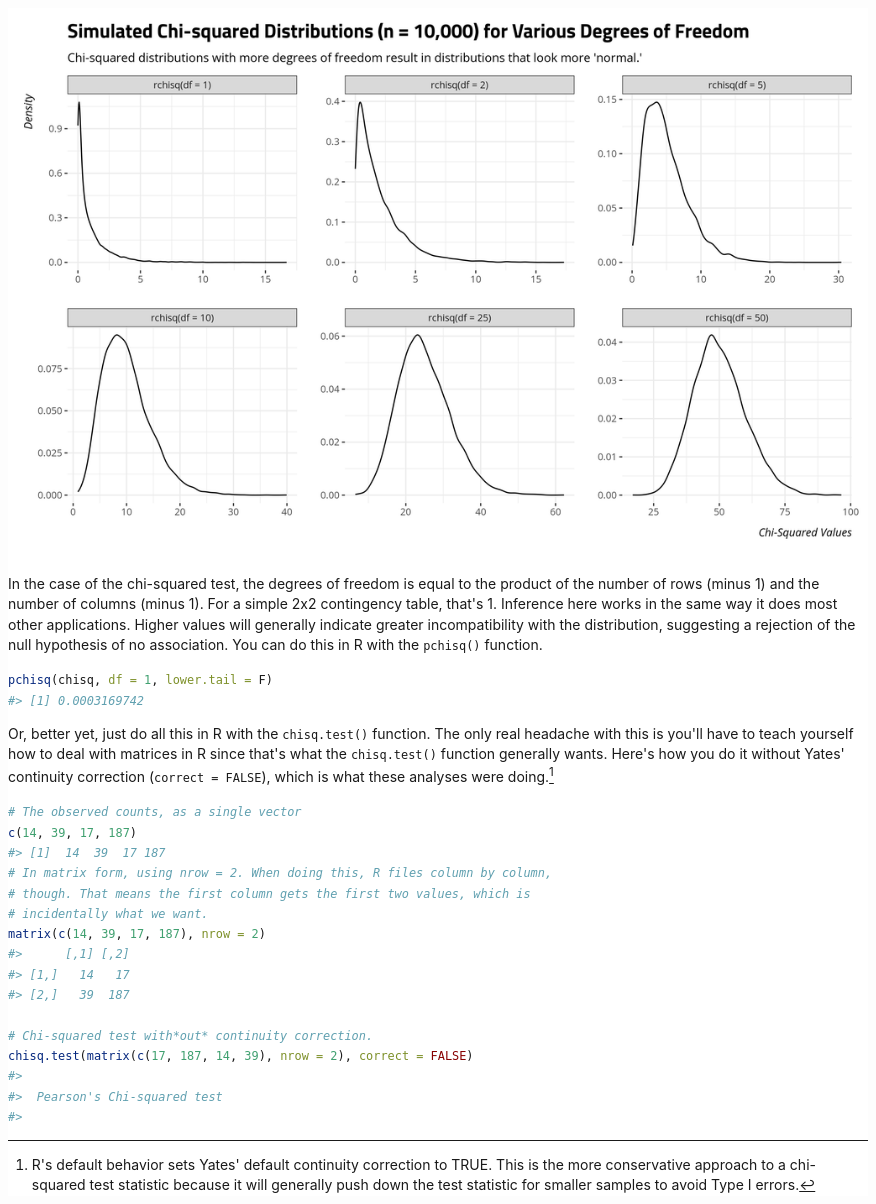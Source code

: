 ![plot of chunk rchisq-distributions](/images/simple-tests-for-arms-races-war/rchisq-distributions-1.png)

In the case of the chi-squared test, the degrees of freedom is equal to the product of the number of rows (minus 1) and the number of columns (minus 1). For a simple 2x2 contingency table, that's 1. Inference here works in the same way it does most other applications. Higher values will generally indicate greater incompatibility with the distribution, suggesting a rejection of the null hypothesis of no association. You can do this in R with the `pchisq()` function.


``` r
pchisq(chisq, df = 1, lower.tail = F)
#> [1] 0.0003169742
```

Or, better yet, just do all this in R with the `chisq.test()` function. The only real headache with this is you'll have to teach yourself how to deal with matrices in R since that's what the `chisq.test()` function generally wants. Here's how you do it without Yates' continuity correction (`correct = FALSE`), which is what these analyses were doing.[^yates]


[^yates]: R's default behavior sets Yates' default continuity correction to TRUE. This is the more conservative approach to a chi-squared test statistic because it will generally push down the test statistic for smaller samples to avoid Type I errors.



``` r
# The observed counts, as a single vector
c(14, 39, 17, 187)
#> [1]  14  39  17 187
# In matrix form, using nrow = 2. When doing this, R files column by column, 
# though. That means the first column gets the first two values, which is 
# incidentally what we want.
matrix(c(14, 39, 17, 187), nrow = 2)
#>      [,1] [,2]
#> [1,]   14   17
#> [2,]   39  187

# Chi-squared test with*out* continuity correction.
chisq.test(matrix(c(17, 187, 14, 39), nrow = 2), correct = FALSE)
#> 
#> 	Pearson's Chi-squared test
#> 
```

[^theo]: Dating the tract from which the "Para Bellum" quote originates is tricky and it's conceivable Singer is referring to what might be understood in modern terminology as "intra-state" or "extra-state" violence. Certainly, the Roman Empire of this time precedes the modern state system. No matter, it shouldn't be lost on the reader that this would still mean an emperor mobilized a bunch of hammers and now needs to find nails somewhere. The relationship between external threat and non-democracy is quite robust. Such a mobilization makes state-sanctioned violence cheaper than it would be in the absence of such a mobilization.
[^valer]: Brandon Valeriano, may he rest in peace, told me once about a conversation he had with Wallace (who passed away in 2011) about the operational details of his analysis and how exactly he arrived at such stark conclusions in an era of punch-card analyses. It's informative but I don't think I can share them here.
[^peace]: It is interesting that a lot of the empirical critiques of Wallace mostly (and rightly) say Wallace was way off what the true relationship is, but don't really vindicate the "para bellum" hypothesis that they should lead to peace.
[^mmb]: You can see the details section of the codebook for a conversation about some case exclusion rules I employed along the way. I'm still tinkering with this military build-up measure and do not offer it here to be used uncritically.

Task to complete
Could you reproduce the records above exactly, leaving out every picture?

Exercise response
Source code

: ![plot of chunk rchisq-distributions](/images/simple-tests-for-arms-races-war/rchisq-distributions-1.png)

In the case of the chi-squared test, the degrees of freedom is equal to the product of the number of rows (minus 1) and the number of columns (minus 1). For a simple 2x2 contingency table, that's 1. Inference here works in the same way it does most other applications. Higher values will generally indicate greater incompatibility with the distribution, suggesting a rejection of the null hypothesis of no association. You can do this in R with the `pchisq()` function.


``` r
pchisq(chisq, df = 1, lower.tail = F)
#> [1] 0.0003169742
```

Or, better yet, just do all this in R with the `chisq.test()` function. The only real headache with this is you'll have to teach yourself how to deal with matrices in R since that's what the `chisq.test()` function generally wants. Here's how you do it without Yates' continuity correction (`correct = FALSE`), which is what these analyses were doing.[^yates]


[^yates]: R's default behavior sets Yates' default continuity correction to TRUE. This is the more conservative approach to a chi-squared test statistic because it will generally push down the test statistic for smaller samples to avoid Type I errors.



``` r
# The observed counts, as a single vector
c(14, 39, 17, 187)
#> [1]  14  39  17 187
# In matrix form, using nrow = 2. When doing this, R files column by column, 
# though. That means the first column gets the first two values, which is 
# incidentally what we want.
matrix(c(14, 39, 17, 187), nrow = 2)
#>      [,1] [,2]
#> [1,]   14   17
#> [2,]   39  187

# Chi-squared test with*out* continuity correction.
chisq.test(matrix(c(17, 187, 14, 39), nrow = 2), correct = FALSE)
#> 
#> 	Pearson's Chi-squared test
#> 
```

[^theo]: Dating the tract from which the "Para Bellum" quote originates is tricky and it's conceivable Singer is referring to what might be understood in modern terminology as "intra-state" or "extra-state" violence. Certainly, the Roman Empire of this time precedes the modern state system. No matter, it shouldn't be lost on the reader that this would still mean an emperor mobilized a bunch of hammers and now needs to find nails somewhere. The relationship between external threat and non-democracy is quite robust. Such a mobilization makes state-sanctioned violence cheaper than it would be in the absence of such a mobilization.
[^valer]: Brandon Valeriano, may he rest in peace, told me once about a conversation he had with Wallace (who passed away in 2011) about the operational details of his analysis and how exactly he arrived at such stark conclusions in an era of punch-card analyses. It's informative but I don't think I can share them here.
[^peace]: It is interesting that a lot of the empirical critiques of Wallace mostly (and rightly) say Wallace was way off what the true relationship is, but don't really vindicate the "para bellum" hypothesis that they should lead to peace.
[^mmb]: You can see the details section of the codebook for a conversation about some case exclusion rules I employed along the way. I'm still tinkering with this military build-up measure and do not offer it here to be used uncritically.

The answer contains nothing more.